If a potential office-seeker lacks a full wallet there is yet another way to reach a public that is more than willing to be deceived. It seems that never before have the ads been so hateful. In truth though, negative campaigning has been going on all the way back to the early days of this country. John Adams had to endure hateful calumny when he was nominated as a candidate for the Presidency. It is nothing new, but in this age of instantaneous information (or misinformation as the case may be,) words spread at a rate that is unprecedented.

A lie is told. Many suspect it to be untrue. It is spread by news outlet, blog or word of mouth. It gains credence as it is picked up by cable news, and it is repeated and repeated….. And repeated. It is no longer questioned. It is now a part of the campaign. It is truth, or seen as truth. After all, where there is smoke there must be fire.

If the lie is interesting enough it can now be inserted into a campaign advert. This is particularly true if it fits into the agenda of a Political Action Committee or Lobby. The lie, now clothed in a respectable veneer can become a part of our home lives as it blares from our television sets and radios. The ads are generally slick. They may be soft, or they may be loud. They often play on and exploit the fears of a group. Senior Citizens who may fear the imposition of death panels should universal health care ever be the order of the day or who fear the loss of Social Security payments. Conservative voters are exploited by those who demonize any advances that enhance the lives of the poor, and have convinced these conservative voters that such humane steps forward are a part of the creeping menace that is Socialism. Poor and disadvantaged persons are exploited as lazy villains and their situation is touted as being next to criminal by those who would lower their own taxes at the expense of those less fortunate. The advancement of women, minorities, immigrants and of the gay community are maligned by the religious right and its followers as a cynical means to raise fear and secure votes for those who are willing to support their agenda and at the same time raise funds ostensibly to combat the menace these groups present to “family values,” but actually to line their own pockets and further their own agenda of moving toward a theocratic ownership of these United States.

There are many groups willing to pay out millions of dollars to promote their own way of life at the expense of the country and its citizens. The saddest part of all is that we are allowing this to happen. We are allowing our country to be hijacked by those with bottomless pockets who can subsidize the propaganda that is their vehicle.

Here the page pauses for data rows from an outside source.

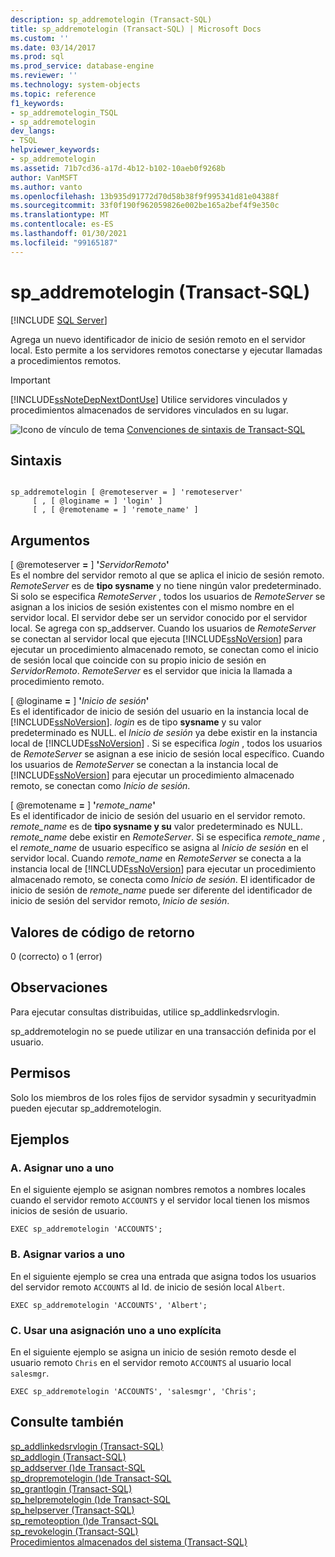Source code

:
```yaml
---
description: sp_addremotelogin (Transact-SQL)
title: sp_addremotelogin (Transact-SQL) | Microsoft Docs
ms.custom: ''
ms.date: 03/14/2017
ms.prod: sql
ms.prod_service: database-engine
ms.reviewer: ''
ms.technology: system-objects
ms.topic: reference
f1_keywords:
- sp_addremotelogin_TSQL
- sp_addremotelogin
dev_langs:
- TSQL
helpviewer_keywords:
- sp_addremotelogin
ms.assetid: 71b7cd36-a17d-4b12-b102-10aeb0f9268b
author: VanMSFT
ms.author: vanto
ms.openlocfilehash: 13b935d91772d70d58b38f9f995341d81e04388f
ms.sourcegitcommit: 33f0f190f962059826e002be165a2bef4f9e350c
ms.translationtype: MT
ms.contentlocale: es-ES
ms.lasthandoff: 01/30/2021
ms.locfileid: "99165187"
---
```

# <a name="sp_addremotelogin-transact-sql"></a>sp_addremotelogin (Transact-SQL)
[!INCLUDE [SQL Server](../../includes/applies-to-version/sqlserver.md)]

  Agrega un nuevo identificador de inicio de sesión remoto en el servidor local. Esto permite a los servidores remotos conectarse y ejecutar llamadas a procedimientos remotos.  
  
> [!IMPORTANT]  
>  [!INCLUDE[ssNoteDepNextDontUse](../../includes/ssnotedepnextdontuse-md.md)] Utilice servidores vinculados y procedimientos almacenados de servidores vinculados en su lugar.  
  
 ![Icono de vínculo de tema](../../database-engine/configure-windows/media/topic-link.gif "Icono de vínculo de tema") [Convenciones de sintaxis de Transact-SQL](../../t-sql/language-elements/transact-sql-syntax-conventions-transact-sql.md)  
  
## <a name="syntax"></a>Sintaxis  
  
```  
  
sp_addremotelogin [ @remoteserver = ] 'remoteserver'   
     [ , [ @loginame = ] 'login' ]   
     [ , [ @remotename = ] 'remote_name' ]  
```  
  
## <a name="arguments"></a>Argumentos  
 [ @remoteserver **=** ] **'**_ServidorRemoto_**'**  
 Es el nombre del servidor remoto al que se aplica el inicio de sesión remoto. *RemoteServer* es de **tipo sysname** y no tiene ningún valor predeterminado. Si solo se especifica *RemoteServer* , todos los usuarios de *RemoteServer* se asignan a los inicios de sesión existentes con el mismo nombre en el servidor local. El servidor debe ser un servidor conocido por el servidor local. Se agrega con sp_addserver. Cuando los usuarios de *RemoteServer* se conectan al servidor local que ejecuta [!INCLUDE[ssNoVersion](../../includes/ssnoversion-md.md)] para ejecutar un procedimiento almacenado remoto, se conectan como el inicio de sesión local que coincide con su propio inicio de sesión en *ServidorRemoto*. *RemoteServer* es el servidor que inicia la llamada a procedimiento remoto.  
  
 [ @loginame **=** ] **'**_Inicio de sesión_**'**  
 Es el identificador de inicio de sesión del usuario en la instancia local de [!INCLUDE[ssNoVersion](../../includes/ssnoversion-md.md)]. *login* es de tipo **sysname** y su valor predeterminado es NULL. el *Inicio de sesión* ya debe existir en la instancia local de [!INCLUDE[ssNoVersion](../../includes/ssnoversion-md.md)] . Si se especifica *login* , todos los usuarios de *RemoteServer* se asignan a ese inicio de sesión local específico. Cuando los usuarios de *RemoteServer* se conectan a la instancia local de [!INCLUDE[ssNoVersion](../../includes/ssnoversion-md.md)] para ejecutar un procedimiento almacenado remoto, se conectan como *Inicio de sesión*.  
  
 [ @remotename **=** ] **'**_remote_name_**'**  
 Es el identificador de inicio de sesión del usuario en el servidor remoto. *remote_name* es de **tipo sysname y su** valor predeterminado es NULL. *remote_name* debe existir en *RemoteServer*. Si se especifica *remote_name* , el *remote_name* de usuario específico se asigna al *Inicio de sesión* en el servidor local. Cuando *remote_name* en *RemoteServer* se conecta a la instancia local de [!INCLUDE[ssNoVersion](../../includes/ssnoversion-md.md)] para ejecutar un procedimiento almacenado remoto, se conecta como *Inicio de sesión*. El identificador de inicio de sesión de *remote_name* puede ser diferente del identificador de inicio de sesión del servidor remoto, *Inicio de sesión*.  
  
## <a name="return-code-values"></a>Valores de código de retorno  
 0 (correcto) o 1 (error)  
  
## <a name="remarks"></a>Observaciones  
 Para ejecutar consultas distribuidas, utilice sp_addlinkedsrvlogin.  
  
 sp_addremotelogin no se puede utilizar en una transacción definida por el usuario.  
  
## <a name="permissions"></a>Permisos  
 Solo los miembros de los roles fijos de servidor sysadmin y securityadmin pueden ejecutar sp_addremotelogin.  
  
## <a name="examples"></a>Ejemplos  
  
### <a name="a-mapping-one-to-one"></a>A. Asignar uno a uno  
 En el siguiente ejemplo se asignan nombres remotos a nombres locales cuando el servidor remoto `ACCOUNTS` y el servidor local tienen los mismos inicios de sesión de usuario.  
  
```  
EXEC sp_addremotelogin 'ACCOUNTS';  
```  
  
### <a name="b-mapping-many-to-one"></a>B. Asignar varios a uno  
 En el siguiente ejemplo se crea una entrada que asigna todos los usuarios del servidor remoto `ACCOUNTS` al Id. de inicio de sesión local `Albert`.  
  
```  
EXEC sp_addremotelogin 'ACCOUNTS', 'Albert';  
```  
  
### <a name="c-using-explicit-one-to-one-mapping"></a>C. Usar una asignación uno a uno explícita  
 En el siguiente ejemplo se asigna un inicio de sesión remoto desde el usuario remoto `Chris` en el servidor remoto `ACCOUNTS` al usuario local `salesmgr`.  
  
```  
EXEC sp_addremotelogin 'ACCOUNTS', 'salesmgr', 'Chris';  
```  
  
## <a name="see-also"></a>Consulte también  
 [sp_addlinkedsrvlogin &#40;Transact-SQL&#41;](../../relational-databases/system-stored-procedures/sp-addlinkedsrvlogin-transact-sql.md)   
 [sp_addlogin &#40;Transact-SQL&#41;](../../relational-databases/system-stored-procedures/sp-addlogin-transact-sql.md)   
 [sp_addserver &#40;&#41;de Transact-SQL ](../../relational-databases/system-stored-procedures/sp-addserver-transact-sql.md)   
 [sp_dropremotelogin &#40;&#41;de Transact-SQL ](../../relational-databases/system-stored-procedures/sp-dropremotelogin-transact-sql.md)   
 [sp_grantlogin &#40;Transact-SQL&#41;](../../relational-databases/system-stored-procedures/sp-grantlogin-transact-sql.md)   
 [sp_helpremotelogin &#40;&#41;de Transact-SQL ](../../relational-databases/system-stored-procedures/sp-helpremotelogin-transact-sql.md)   
 [sp_helpserver &#40;Transact-SQL&#41;](../../relational-databases/system-stored-procedures/sp-helpserver-transact-sql.md)   
 [sp_remoteoption &#40;&#41;de Transact-SQL ](../../relational-databases/system-stored-procedures/sp-remoteoption-transact-sql.md)   
 [sp_revokelogin &#40;Transact-SQL&#41;](../../relational-databases/system-stored-procedures/sp-revokelogin-transact-sql.md)   
 [Procedimientos almacenados del sistema &#40;Transact-SQL&#41;](../../relational-databases/system-stored-procedures/system-stored-procedures-transact-sql.md)  
  
  
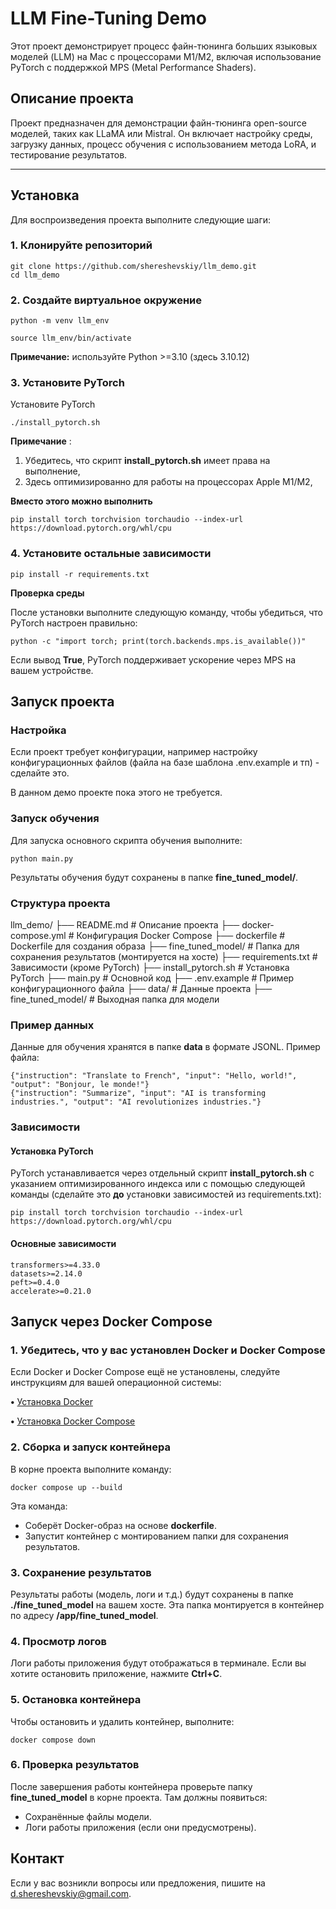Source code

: # LLM Fine-Tuning Demo

Этот проект демонстрирует процесс файн-тюнинга больших языковых моделей (LLM) на Mac с процессорами M1/M2, включая использование PyTorch с поддержкой MPS (Metal Performance Shaders).

## Описание проекта

Проект предназначен для демонстрации файн-тюнинга open-source моделей, таких как LLaMA или Mistral. Он включает настройку среды, загрузку данных, процесс обучения с использованием метода LoRA, и тестирование результатов.

---

## Установка

Для воспроизведения проекта выполните следующие шаги:

### 1. Клонируйте репозиторий

```
git clone https://github.com/shereshevskiy/llm_demo.git
cd llm_demo
```

### **2. Создайте виртуальное окружение**

```
python -m venv llm_env
```

```
source llm_env/bin/activate
```

**Примечание:** используйте Python >=3.10 (здесь 3.10.12)

### **3. Установите PyTorch**

Установите PyTorch

```
./install_pytorch.sh
```

**Примечание** :

1. Убедитесь, что скрипт **install_pytorch.sh** имеет права на выполнение,
2. Здесь оптимизированно для работы на процессорах Apple M1/M2,

**Вместо этого можно выполнить**

```
pip install torch torchvision torchaudio --index-url https://download.pytorch.org/whl/cpu
```

### **4. Установите остальные зависимости**

```
pip install -r requirements.txt
```

**Проверка среды**

После установки выполните следующую команду, чтобы убедиться, что PyTorch настроен правильно:

```
python -c "import torch; print(torch.backends.mps.is_available())"
```

Если вывод **True**, PyTorch поддерживает ускорение через MPS на вашем устройстве.

## **Запуск проекта**

### **Настройка**

Если проект требует конфигурации, например настройку конфигурационных файлов (файла на базе шаблона .env.example и тп) - сделайте это.

В данном демо проекте пока этого не требуется.

### **Запуск обучения**

Для запуска основного скрипта обучения выполните:

```
python main.py
```

Результаты обучения будут сохранены в папке **fine_tuned_model/**.

### **Структура проекта**

llm_demo/
├── README.md                   # Описание проекта
├── docker-compose.yml      # Конфигурация Docker Compose
├── dockerfile                        # Dockerfile для создания образа
├── fine_tuned_model/          # Папка для сохранения результатов (монтируется на хосте)
├── requirements.txt             # Зависимости (кроме PyTorch)
├── install_pytorch.sh           # Установка PyTorch
├── main.py                          # Основной код
├── .env.example                  # Пример конфигурационного файла
├── data/                               # Данные проекта
├── fine_tuned_model/          # Выходная папка для модели

### **Пример данных**

Данные для обучения хранятся в папке **data** в формате JSONL. Пример файла:

```
{"instruction": "Translate to French", "input": "Hello, world!", "output": "Bonjour, le monde!"}
{"instruction": "Summarize", "input": "AI is transforming industries.", "output": "AI revolutionizes industries."}
```

### **Зависимости**

#### **Установка PyTorch**

PyTorch устанавливается через отдельный скрипт **install_pytorch.sh** с указанием оптимизированного индекса или с помощью следующей команды (сделайте это **до** установки зависимостей из requirements.txt):

```
pip install torch torchvision torchaudio --index-url https://download.pytorch.org/whl/cpu
```

#### **Основные зависимости**

```
transformers>=4.33.0
datasets>=2.14.0
peft>=0.4.0
accelerate>=0.21.0
```

## **Запуск через Docker Compose**

### **1.**	**Убедитесь, что у вас установлен Docker и Docker Compose**

Если Docker и Docker Compose ещё не установлены, следуйте инструкциям для вашей операционной системы:

**•**	[Установка Docker](https://docs.docker.com/get-docker/)

**•**	[Установка Docker Compose](https://docs.docker.com/compose/install/)

### **2.**	**Сборка и запуск контейнера**

В корне проекта выполните команду:

```
docker compose up --build
```

Эта команда:

* Соберёт Docker-образ на основе **dockerfile**.
* Запустит контейнер с монтированием папки для сохранения результатов.

### **3.**	**Сохранение результатов**

Результаты работы (модель, логи и т.д.) будут сохранены в папке **./fine_tuned_model** на вашем хосте. Эта папка монтируется в контейнер по адресу **/app/fine_tuned_model**.

### **4.**	**Просмотр логов**

Логи работы приложения будут отображаться в терминале. Если вы хотите остановить приложение, нажмите **Ctrl+C**.

### **5.**	**Остановка контейнера**

Чтобы остановить и удалить контейнер, выполните:

```
docker compose down
```

### **6.**	**Проверка результатов**

После завершения работы контейнера проверьте папку **fine_tuned_model** в корне проекта. Там должны появиться:

* Сохранённые файлы модели.
* Логи работы приложения (если они предусмотрены).

## **Контакт**

Если у вас возникли вопросы или предложения, пишите на [d.shereshevskiy@gmail.com](mailto:d.shereshevskiy@gmail.com).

There is always an underlying agenda on the part of the individual or group who pays for the ads that influence the electorate. The purpose of the advertisement can be seen within its content. Who is paying for it cannot be as easily determined. Laws have been changed. Public disclosure of who is behind the money is sometimes impossible to determine. The financers are cowardly and hide behind names that might appear to be benign and friendly. Their names do not tell the story. These ads can be financed by narrow business interests, by radical political groups, by religious groups and although not strictly legal, by foreign business interests working through their American subsidiaries. If the viewer tries to determine who financed the ads and reads the information at the bottom of the screen as it ends, he will often find frustration either because the information appears and disappears too quickly, or because the group paying for the ad uses a name that is meaningless. What does “Citizens for a Brighter Day” tell you? How could you unravel the mystery of who is actually writing the cheque, and why?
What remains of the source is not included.